The absence of a wife or girlfriend gave Bill more time to devote to his work, and to his children when he saw them. He didn’t want anyone interfering with his relationship with them, and a new woman might. He saw very little of his brother and parents in New York. They were part of a world he had never liked and had shunned since he’d entered medical school. His brother was an antitrust lawyer with political aspirations, married to an environmental attorney, involved in a multitude of causes. They had a booming social life. His parents were part of the old New York establishment, which had never interested him. He was happy with his much smaller life in San Francisco, spending time between the hospital where he worked and the outdoors. It was a choice he had made when he was young, and it still suited him.

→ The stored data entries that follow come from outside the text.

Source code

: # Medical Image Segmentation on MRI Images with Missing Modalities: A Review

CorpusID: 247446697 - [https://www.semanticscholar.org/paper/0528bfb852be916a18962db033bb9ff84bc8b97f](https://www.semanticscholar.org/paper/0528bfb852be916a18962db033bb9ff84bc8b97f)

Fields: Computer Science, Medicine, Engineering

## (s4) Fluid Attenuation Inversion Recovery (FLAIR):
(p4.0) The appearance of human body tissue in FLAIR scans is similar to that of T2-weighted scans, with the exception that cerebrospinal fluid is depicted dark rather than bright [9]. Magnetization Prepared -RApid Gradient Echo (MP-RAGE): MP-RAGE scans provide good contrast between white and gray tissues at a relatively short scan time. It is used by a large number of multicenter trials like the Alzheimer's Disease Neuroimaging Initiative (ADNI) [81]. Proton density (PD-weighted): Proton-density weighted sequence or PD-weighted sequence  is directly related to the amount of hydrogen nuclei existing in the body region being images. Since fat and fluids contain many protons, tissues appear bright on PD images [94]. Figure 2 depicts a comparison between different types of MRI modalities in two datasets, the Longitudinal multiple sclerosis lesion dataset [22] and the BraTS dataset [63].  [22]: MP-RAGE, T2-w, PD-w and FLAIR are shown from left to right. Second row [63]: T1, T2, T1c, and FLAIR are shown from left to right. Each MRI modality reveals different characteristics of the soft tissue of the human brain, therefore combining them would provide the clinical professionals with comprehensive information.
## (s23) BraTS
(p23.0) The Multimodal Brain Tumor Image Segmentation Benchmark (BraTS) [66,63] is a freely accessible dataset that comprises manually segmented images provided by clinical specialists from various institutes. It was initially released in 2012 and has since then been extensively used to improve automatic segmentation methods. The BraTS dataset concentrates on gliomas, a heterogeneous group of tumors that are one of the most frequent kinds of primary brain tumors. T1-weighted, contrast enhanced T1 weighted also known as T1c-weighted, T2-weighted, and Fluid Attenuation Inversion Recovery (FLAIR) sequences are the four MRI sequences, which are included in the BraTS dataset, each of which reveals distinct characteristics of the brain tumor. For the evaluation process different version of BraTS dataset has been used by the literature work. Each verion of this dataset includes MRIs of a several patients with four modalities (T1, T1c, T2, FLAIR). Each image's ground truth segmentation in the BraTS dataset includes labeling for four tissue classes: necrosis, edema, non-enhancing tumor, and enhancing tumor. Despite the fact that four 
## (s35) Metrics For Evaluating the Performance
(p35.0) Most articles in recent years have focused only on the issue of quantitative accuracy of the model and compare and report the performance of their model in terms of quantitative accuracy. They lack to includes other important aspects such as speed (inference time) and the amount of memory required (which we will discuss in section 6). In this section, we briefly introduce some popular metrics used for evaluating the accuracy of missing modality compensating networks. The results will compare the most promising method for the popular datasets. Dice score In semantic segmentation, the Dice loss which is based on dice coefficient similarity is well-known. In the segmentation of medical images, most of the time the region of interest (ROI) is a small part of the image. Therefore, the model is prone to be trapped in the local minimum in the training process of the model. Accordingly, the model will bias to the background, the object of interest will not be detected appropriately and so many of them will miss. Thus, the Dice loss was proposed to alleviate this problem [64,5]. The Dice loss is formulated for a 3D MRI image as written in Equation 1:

He had hated people knowing who his family was when he was growing up, and he still didn’t like it. His brother thrived on flaunting the family name and connections. They were very different men. Their parents regarded Bill as an outcast and renegade of sorts. His humble life and work mystified them. He could have had an illustrious career in medicine in New York, but he never wanted that. Caring for derelicts and patients with gunshot wounds that he saw almost daily in the trauma unit at SF General was exactly what he wanted to do. His family name meant nothing in the world he worked in, in San Francisco, and that suited him too. He had become something of a loner since the divorce. New nurses and female residents were always startled by how good-looking he was, but he paid no attention to them while on duty or off. He was all about his work and his two daughters. No one knew anything about his personal life, which was just what he wanted.

His romantic life had been sparse and sporadic since the divorce. There was the occasional superficial date, and nothing more. His one regret was that his parents barely knew his daughters. Athena had seen to that, and his parents had made no effort either. Their dislike for their ex-daughter-in-law had carried over to the children. They had tea with the girls in London, when they traveled, if they had time. But more often than not, they found making time to see the children inconvenient, or Athena made it difficult. Planning with her was never easy. She was as vague and unreliable as she had always been, so Pip and Alex had no real attachment to their American grandparents, only to their father, whom they saw too little of but enjoyed when they did. He called them several times a week, and tried to stay abreast of what they were doing. It wasn’t easy maintaining a fully engaged relationship with children six thousand miles away. As girls from good families did in England, Pip would be going to boarding school in two years. She could hardly wait. Time and distance were not on Bill’s side, and he did all he could to compensate for that. Whenever possible with his busy schedule, he flew to London for a long weekend to visit them. Although nowadays they were often occupied with their friends and finding the right time for them was getting harder every year.

Things got busier in the ER as the day wore on. Bill sent a heart attack to coronary ICU, an old man from the Tenderloin brought in by paramedics. He sent a homeless recent amputee, a drug addict with a fierce wound infection, to the surgical ward to be evaluated by the attending surgeon, and he moved a child suspected of meningitis to the pediatric ICU for a spinal tap. He called in a neurosurgeon for a woman in a coma from a brain injury she had sustained in a car accident. It was all in a day’s work. He went from one exam room to the next, and stopped to chat with an elderly woman who had fallen down the stairs and was more shaken up than injured. Miraculously, she hadn’t broken a hip, and he was warm and reassuring with her. The hospital had a fantastic elder care unit, the best in the city, and he referred patients there regularly. He had a kind, easy bedside manner that appeared casual to the patients, but wasn’t, as he evaluated them carefully, looking for symptoms of hidden problems in addition to the obvious ones they had. The nurses all admired and respected him. He treated every patient with the utmost care and attention, no matter who they were. Unlike a lot of doctors, he didn’t show off or have a big ego. He was a genuinely nice guy.